Title: My parents are divorcing. (Was: "Gee, Thanks Mom...")
Post by: BTM on September 29, 2010, 01:26:25 AM
I have to rant here a bit, and since a lot of you guys I consider online friends, I thought I'd post this here.  Hope no one minds.

So, I'm on Facebook at work (hey, it's slow), checking up on something when my mom comes on and says, "Mike, is that you?"  And I'm go, "Yeah, that's me, what are you doing up so late?"  (It's about 1am right now).  She says, "Would like to see you tomorrow if you are free."

Then she says she can't sleep.  I reply that I could stop by later after work, around 8 or so.  I'm feeling a bit apprehensive, cause she doesn't normally call or msg me out of the blue saying, "Hey, can you come over?"  I mean, she'll call on occasion to say they have a movie I might be interested in, or about a get together but this has my caution bells going off, especially after she tells me she can't sleep.  (Mom's usually a "in bed by ten" person.)

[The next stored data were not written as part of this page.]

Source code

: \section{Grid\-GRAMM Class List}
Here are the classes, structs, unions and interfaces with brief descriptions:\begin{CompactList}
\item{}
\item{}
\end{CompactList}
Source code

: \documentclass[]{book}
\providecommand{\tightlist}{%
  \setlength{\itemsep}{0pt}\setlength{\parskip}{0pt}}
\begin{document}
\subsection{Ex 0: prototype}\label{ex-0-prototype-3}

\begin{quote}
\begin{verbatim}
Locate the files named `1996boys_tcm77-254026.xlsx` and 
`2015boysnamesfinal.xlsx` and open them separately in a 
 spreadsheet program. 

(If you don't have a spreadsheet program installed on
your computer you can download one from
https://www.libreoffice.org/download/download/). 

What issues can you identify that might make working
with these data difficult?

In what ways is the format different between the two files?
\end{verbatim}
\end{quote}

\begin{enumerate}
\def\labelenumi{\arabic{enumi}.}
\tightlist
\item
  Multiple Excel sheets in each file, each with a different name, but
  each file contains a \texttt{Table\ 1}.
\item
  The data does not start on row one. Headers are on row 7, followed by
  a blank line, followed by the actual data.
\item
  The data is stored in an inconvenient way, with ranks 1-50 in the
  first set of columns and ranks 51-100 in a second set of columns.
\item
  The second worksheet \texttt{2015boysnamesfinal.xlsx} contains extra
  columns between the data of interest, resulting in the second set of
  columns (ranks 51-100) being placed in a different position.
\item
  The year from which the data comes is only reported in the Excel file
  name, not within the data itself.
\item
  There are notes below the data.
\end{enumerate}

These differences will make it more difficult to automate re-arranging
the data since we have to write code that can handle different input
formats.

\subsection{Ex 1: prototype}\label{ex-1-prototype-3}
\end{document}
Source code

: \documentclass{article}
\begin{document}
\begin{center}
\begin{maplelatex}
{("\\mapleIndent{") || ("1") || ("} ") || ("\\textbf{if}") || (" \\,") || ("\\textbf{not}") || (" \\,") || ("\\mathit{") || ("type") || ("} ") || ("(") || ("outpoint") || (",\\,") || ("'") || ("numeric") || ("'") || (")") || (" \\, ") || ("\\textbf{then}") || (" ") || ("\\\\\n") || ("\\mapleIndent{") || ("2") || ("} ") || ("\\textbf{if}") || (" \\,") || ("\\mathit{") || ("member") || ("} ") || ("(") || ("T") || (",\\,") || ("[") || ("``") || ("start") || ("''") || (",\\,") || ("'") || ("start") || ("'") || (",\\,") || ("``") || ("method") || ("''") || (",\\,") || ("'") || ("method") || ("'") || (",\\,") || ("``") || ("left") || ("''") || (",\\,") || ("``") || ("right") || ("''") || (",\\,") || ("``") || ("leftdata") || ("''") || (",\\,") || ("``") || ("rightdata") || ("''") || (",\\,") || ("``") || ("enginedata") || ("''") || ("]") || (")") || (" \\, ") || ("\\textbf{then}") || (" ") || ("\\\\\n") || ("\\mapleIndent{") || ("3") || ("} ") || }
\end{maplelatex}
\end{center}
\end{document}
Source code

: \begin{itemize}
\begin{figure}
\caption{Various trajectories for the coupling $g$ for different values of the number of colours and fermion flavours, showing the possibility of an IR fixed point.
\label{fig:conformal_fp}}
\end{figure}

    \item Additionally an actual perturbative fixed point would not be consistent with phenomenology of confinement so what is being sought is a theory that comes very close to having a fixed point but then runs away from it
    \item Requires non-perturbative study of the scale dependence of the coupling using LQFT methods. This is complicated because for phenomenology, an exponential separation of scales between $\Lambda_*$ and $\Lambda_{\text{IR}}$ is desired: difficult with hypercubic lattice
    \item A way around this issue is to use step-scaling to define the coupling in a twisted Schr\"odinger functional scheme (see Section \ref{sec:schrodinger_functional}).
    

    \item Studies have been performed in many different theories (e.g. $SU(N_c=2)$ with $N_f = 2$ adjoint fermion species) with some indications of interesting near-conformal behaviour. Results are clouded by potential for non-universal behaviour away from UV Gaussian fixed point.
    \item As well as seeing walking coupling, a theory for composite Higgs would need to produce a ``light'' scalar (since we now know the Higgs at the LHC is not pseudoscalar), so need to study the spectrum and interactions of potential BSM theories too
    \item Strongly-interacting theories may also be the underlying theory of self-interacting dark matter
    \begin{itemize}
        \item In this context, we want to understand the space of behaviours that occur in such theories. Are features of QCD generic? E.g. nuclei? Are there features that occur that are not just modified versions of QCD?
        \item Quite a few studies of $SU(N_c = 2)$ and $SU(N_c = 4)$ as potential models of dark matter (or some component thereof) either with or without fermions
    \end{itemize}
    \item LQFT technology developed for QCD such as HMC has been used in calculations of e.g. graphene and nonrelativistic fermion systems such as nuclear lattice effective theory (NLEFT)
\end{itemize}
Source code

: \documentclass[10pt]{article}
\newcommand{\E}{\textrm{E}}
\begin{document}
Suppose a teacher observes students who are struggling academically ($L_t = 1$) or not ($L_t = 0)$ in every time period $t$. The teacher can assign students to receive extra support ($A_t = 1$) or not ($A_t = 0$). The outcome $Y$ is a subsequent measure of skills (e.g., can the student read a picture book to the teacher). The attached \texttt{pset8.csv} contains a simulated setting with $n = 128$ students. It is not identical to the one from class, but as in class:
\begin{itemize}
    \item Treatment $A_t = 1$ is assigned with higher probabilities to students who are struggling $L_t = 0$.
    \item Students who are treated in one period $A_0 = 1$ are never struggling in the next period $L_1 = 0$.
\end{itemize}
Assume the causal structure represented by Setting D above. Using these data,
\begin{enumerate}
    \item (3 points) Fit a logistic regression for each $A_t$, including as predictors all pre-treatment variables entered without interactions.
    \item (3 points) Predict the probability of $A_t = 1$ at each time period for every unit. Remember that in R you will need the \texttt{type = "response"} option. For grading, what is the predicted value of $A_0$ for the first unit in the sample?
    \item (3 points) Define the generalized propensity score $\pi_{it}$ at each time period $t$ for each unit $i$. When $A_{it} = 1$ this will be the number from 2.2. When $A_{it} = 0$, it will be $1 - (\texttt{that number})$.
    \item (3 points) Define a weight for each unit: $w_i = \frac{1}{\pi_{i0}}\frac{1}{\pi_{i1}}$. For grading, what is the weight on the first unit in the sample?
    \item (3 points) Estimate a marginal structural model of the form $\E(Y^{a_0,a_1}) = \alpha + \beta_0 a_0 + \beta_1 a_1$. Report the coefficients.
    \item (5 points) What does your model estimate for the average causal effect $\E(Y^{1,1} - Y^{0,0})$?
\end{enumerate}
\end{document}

"Something going on?" I ask.  

She replies, "Have news to you. NOT good!!"  Then she asks when I can come over.  I repeat I could be there right after work, if that's not too early.  She says that's fine and she'll probably be up all night.

Then she says, "See you tomorrow." and then logs off.

Great mom, thanks!  Now I'm gonna be wondering all freaking what the hell you're going to tell me.  

What can't help but wonder is why did she even BOTHER to msg me if she's just going to leave some vague message about "Having bad news to tell you."  Now all I can do is speculate whatever terrible scenario is going on as I wait for work to end.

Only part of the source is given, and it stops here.